Sunset Hospitality Group è approdato in Italia ‘facendo rumore’. Il gruppo con base a Dubai, che lo scorso anno ha registrato un fatturato di 400 milioni di dollari (circa 370 milioni di euro), opera con un portfolio di hotel e resort, ristorazione, nightlife, social gaming e members club, contando globalmente 115 venue in 26 Paesi. E si prepara a consolidare la propria presenza anche nel Belpaese, dove conta già i locali di Isola Ristorante, Sachi e Giardino Cordusio, tutti e tre all’interno di Palazzo Cordusio, e Café Kitsuné, sempre in Piazza Cordusio 2.
In particolare, la società punta tutto su Torre Velasca, con un investimento di 40 milioni di euro. Già a fine gennaio, nell’edificio, il gruppo ha aperto al primo piano Sushisamba, format di ristorazione che fonde tecniche culinarie giapponesi a influenze brasiliane e peruviane, già presente in diverse tappe internazionali, quali, tra le altre, Londra, Edimburgo, Las Vegas, Dubai e Doha. E non si ferma qui. Per l’anno in corso la società prevede ulteriori aperture strategiche: Mia, ristorante panoramico dedicato alla cucina milanese e italiana, che aprirà a giugno al 18esimo piano dell’edificio, e il marchio Mett Suites & Residences, con 72 suite e appartamenti, operativo a partire dal secondo trimestre.
Oltre alle residenze, prima dell’estate, aprirà anche Madison House Milan, un club esclusivo “dove ospitalità, ristorazione e benessere si incontrano”, riporta a Pambianco Wine&Food Antonio Gonzalez, fondatore di Sunset Hospitality Group insieme a Ahmad Hafez.
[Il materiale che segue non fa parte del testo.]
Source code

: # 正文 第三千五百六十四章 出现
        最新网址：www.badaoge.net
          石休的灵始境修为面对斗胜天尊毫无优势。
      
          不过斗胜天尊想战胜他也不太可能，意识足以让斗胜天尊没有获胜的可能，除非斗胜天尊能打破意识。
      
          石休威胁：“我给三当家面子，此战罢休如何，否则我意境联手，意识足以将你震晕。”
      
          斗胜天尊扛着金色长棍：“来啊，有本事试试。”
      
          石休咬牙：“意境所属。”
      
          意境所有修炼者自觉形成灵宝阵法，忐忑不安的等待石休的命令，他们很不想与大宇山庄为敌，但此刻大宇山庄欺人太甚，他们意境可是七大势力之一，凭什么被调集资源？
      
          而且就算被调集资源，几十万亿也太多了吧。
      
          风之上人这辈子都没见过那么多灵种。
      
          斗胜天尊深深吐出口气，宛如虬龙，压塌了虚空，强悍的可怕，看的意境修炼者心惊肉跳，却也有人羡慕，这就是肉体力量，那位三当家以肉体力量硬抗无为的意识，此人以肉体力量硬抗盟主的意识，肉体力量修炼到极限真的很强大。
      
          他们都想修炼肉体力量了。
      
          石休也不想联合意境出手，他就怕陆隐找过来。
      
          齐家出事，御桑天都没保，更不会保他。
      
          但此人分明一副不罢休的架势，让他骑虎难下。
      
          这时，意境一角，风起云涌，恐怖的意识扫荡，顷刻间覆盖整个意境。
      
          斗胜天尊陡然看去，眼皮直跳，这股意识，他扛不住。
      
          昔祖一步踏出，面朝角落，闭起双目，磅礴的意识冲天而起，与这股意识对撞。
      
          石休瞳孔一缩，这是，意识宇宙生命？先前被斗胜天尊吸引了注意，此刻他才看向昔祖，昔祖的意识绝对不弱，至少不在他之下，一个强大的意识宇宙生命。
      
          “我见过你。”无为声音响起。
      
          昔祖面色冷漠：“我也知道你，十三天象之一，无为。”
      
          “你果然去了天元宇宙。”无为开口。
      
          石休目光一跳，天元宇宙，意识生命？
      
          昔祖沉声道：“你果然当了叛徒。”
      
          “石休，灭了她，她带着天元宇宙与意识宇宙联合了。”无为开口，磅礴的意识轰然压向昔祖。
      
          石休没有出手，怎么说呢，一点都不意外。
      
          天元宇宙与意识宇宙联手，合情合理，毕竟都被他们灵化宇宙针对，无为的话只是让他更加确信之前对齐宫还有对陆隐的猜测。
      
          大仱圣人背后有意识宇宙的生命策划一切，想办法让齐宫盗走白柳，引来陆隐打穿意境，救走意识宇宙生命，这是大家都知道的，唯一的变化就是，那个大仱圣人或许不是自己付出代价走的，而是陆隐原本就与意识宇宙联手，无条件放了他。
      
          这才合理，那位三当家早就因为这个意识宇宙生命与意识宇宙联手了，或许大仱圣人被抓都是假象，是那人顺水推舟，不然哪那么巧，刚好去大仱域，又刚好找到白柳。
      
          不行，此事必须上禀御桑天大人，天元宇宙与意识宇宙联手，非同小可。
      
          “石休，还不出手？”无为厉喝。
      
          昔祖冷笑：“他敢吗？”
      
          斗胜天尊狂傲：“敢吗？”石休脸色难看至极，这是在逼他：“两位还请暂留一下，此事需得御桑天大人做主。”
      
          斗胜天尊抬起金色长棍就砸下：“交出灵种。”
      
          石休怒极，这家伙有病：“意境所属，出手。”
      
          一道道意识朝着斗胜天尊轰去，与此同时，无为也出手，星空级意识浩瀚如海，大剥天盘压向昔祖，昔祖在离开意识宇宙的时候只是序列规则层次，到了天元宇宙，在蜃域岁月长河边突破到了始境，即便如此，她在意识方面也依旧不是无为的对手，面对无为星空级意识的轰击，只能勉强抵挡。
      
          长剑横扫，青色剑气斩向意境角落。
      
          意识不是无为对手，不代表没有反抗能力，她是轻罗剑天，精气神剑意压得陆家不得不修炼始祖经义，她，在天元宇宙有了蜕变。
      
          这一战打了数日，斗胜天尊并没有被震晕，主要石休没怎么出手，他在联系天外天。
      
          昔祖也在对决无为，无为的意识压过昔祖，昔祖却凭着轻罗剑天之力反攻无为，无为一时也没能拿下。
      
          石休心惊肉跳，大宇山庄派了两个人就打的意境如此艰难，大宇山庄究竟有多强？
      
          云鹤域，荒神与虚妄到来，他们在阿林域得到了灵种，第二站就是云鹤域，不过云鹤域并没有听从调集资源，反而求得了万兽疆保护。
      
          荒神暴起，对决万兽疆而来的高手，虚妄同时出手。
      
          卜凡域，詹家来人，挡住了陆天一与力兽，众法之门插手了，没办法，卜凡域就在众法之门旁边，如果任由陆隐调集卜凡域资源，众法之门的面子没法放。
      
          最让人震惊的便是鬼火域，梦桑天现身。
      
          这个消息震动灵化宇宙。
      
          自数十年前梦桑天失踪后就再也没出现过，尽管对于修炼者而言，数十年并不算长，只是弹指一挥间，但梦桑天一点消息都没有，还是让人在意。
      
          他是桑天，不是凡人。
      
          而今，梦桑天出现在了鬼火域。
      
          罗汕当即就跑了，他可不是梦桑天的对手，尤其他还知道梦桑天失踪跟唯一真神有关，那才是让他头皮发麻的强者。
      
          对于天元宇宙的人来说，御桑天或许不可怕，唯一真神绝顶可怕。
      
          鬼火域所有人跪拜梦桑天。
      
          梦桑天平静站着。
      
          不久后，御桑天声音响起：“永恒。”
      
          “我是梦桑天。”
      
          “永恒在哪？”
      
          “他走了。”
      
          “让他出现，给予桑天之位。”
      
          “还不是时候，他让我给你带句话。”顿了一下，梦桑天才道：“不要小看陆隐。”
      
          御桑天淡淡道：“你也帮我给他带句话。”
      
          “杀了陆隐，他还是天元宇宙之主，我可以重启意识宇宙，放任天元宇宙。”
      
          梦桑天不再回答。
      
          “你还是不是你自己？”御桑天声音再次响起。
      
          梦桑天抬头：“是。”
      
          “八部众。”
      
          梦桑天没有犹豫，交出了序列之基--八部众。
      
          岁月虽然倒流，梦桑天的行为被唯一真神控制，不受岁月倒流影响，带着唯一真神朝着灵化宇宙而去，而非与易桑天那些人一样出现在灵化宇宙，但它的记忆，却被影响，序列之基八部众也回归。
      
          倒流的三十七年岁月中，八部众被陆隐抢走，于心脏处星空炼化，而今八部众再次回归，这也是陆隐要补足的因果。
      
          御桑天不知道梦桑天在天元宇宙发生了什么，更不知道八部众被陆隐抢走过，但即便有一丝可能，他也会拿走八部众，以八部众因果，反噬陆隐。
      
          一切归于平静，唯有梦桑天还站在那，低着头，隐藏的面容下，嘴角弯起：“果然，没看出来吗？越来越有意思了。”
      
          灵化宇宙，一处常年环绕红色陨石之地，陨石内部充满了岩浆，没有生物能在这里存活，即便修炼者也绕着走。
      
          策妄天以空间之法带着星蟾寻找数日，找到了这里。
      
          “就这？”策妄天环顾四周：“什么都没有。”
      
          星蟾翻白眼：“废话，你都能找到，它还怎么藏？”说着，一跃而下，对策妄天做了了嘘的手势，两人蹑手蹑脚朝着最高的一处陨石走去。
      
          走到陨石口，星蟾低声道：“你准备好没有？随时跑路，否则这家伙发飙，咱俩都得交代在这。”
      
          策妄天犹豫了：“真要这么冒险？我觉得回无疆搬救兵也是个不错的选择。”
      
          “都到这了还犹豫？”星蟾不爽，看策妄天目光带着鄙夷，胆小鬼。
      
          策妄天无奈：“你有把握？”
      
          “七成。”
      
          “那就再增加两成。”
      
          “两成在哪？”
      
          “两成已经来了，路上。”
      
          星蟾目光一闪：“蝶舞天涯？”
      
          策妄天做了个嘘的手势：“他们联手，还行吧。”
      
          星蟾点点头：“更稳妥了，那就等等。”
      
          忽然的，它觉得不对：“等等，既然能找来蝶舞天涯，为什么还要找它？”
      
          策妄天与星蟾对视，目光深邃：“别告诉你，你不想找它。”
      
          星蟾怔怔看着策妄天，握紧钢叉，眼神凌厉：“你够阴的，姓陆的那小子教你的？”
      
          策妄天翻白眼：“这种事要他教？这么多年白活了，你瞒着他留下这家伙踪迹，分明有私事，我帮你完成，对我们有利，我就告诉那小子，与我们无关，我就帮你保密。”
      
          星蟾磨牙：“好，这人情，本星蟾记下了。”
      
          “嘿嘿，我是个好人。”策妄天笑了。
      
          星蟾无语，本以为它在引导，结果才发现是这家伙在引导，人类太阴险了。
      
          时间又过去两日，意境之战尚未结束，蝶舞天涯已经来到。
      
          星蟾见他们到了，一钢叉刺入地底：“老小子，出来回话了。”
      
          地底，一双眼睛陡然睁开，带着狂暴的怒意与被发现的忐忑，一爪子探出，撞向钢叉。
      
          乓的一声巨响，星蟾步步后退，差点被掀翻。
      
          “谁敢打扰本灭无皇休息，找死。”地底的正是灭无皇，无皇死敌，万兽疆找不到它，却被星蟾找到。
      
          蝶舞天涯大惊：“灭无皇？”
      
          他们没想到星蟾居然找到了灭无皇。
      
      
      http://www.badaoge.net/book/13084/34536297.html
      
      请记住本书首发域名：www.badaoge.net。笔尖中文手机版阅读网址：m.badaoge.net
Madison House “farà parte di una rete globale di club, con le prime aperture proprio a Milano e a Singapore”. Il progetto, nello specifico, si svilupperà su più livelli di Torre Velasca: al 17esimo piano troveranno spazio ristorante e lounge affacciati sullo skyline milanese, mentre al piano meno uno sarà collocata l’area dedicata a spa, fitness e benessere, con palestra, corsi, trattamenti wellness e terapie di contrasto.
I futuri investimenti in Italia saranno orientati “verso progetti iconici che integrano ristorazione, ospitalità e residenze, con l’obiettivo di creare destinazioni lifestyle”, fa sapere il gruppo. La strategia “non privilegia un segmento a discapito dell’altro, ma mira a sviluppare soluzioni sinergiche in cui food e hospitality si completano reciprocamente”.